Liquidity at the agent — enough cash to pay out, enough e-money to sell — is the lived experience of the service. Agent rebalancing logistics are the hidden core of the business.
Smartphone penetration is rising but not universal. USSD access is why mobile money reaches rural and low-income users that app-only rails miss.
Historically wallets were closed loops — you could not pay an Airtel wallet from an MTN one. Mandated interoperability (Tanzania 2014, Ghana 2018) and instant-rail integration are dismantling the silos.
M-Pesa owns East Africa; MTN MoMo has the widest reach; Airtel Money is the challenger; Orange Money owns Francophone markets. Footprints overlap and shift.
| Provider | Anchor markets | Position |
|---|---|---|
| M-Pesa (Safaricom / Vodacom) | Kenya, Tanzania, DRC, Egypt, Mozambique | Dominant in East Africa; the original and deepest network |
| MTN MoMo | Ghana, Uganda, Nigeria, Rwanda, Côte d’Ivoire + | Largest pan-African footprint; spun out as a fintech |
| Airtel Money | Across 14+ markets in East/Central/West Africa | Fast-growing; ~44.6m users by Mar 2025, rebuilding share vs M-Pesa |
| Orange Money | Francophone West & Central Africa | Dominant in the Sahel and Francophone corridors |
Open above; the build-vs-partner call is for members.

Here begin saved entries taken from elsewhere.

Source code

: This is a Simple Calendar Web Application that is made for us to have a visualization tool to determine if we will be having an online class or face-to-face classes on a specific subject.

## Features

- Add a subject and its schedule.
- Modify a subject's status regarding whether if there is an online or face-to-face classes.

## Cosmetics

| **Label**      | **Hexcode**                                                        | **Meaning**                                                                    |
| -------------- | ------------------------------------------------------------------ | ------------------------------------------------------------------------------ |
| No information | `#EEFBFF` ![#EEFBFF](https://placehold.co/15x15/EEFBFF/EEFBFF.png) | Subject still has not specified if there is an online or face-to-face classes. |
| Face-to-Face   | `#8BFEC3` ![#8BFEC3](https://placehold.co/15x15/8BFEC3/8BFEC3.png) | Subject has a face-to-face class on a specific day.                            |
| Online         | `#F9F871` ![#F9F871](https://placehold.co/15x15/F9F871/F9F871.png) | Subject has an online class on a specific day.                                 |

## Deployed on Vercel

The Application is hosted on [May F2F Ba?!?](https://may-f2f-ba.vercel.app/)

Treat the agent network and interoperability as your two hardest variables. A market with dense agents and mandated interoperability (Ghana, Tanzania, Kenya) is a very different integration from a fragmented, closed-loop one. And design for USSD where reach matters — an app-only integration quietly excludes the customers mobile money exists to serve.
You will almost never out-build an incumbent’s agent network. The pragmatic play is to interoperate — plug into MoMo, M-Pesa and Airtel rails and let them carry the last mile — rather than stand up a wallet from zero. Float-in-trust and e-money licensing are the regulatory cost of issuing yourself; weigh that before deciding to.
Underestimating agent liquidity logistics is the classic failure: a beautiful app on top of an agent network that routinely has no cash to pay out is a dead product. The float and the agents are the business.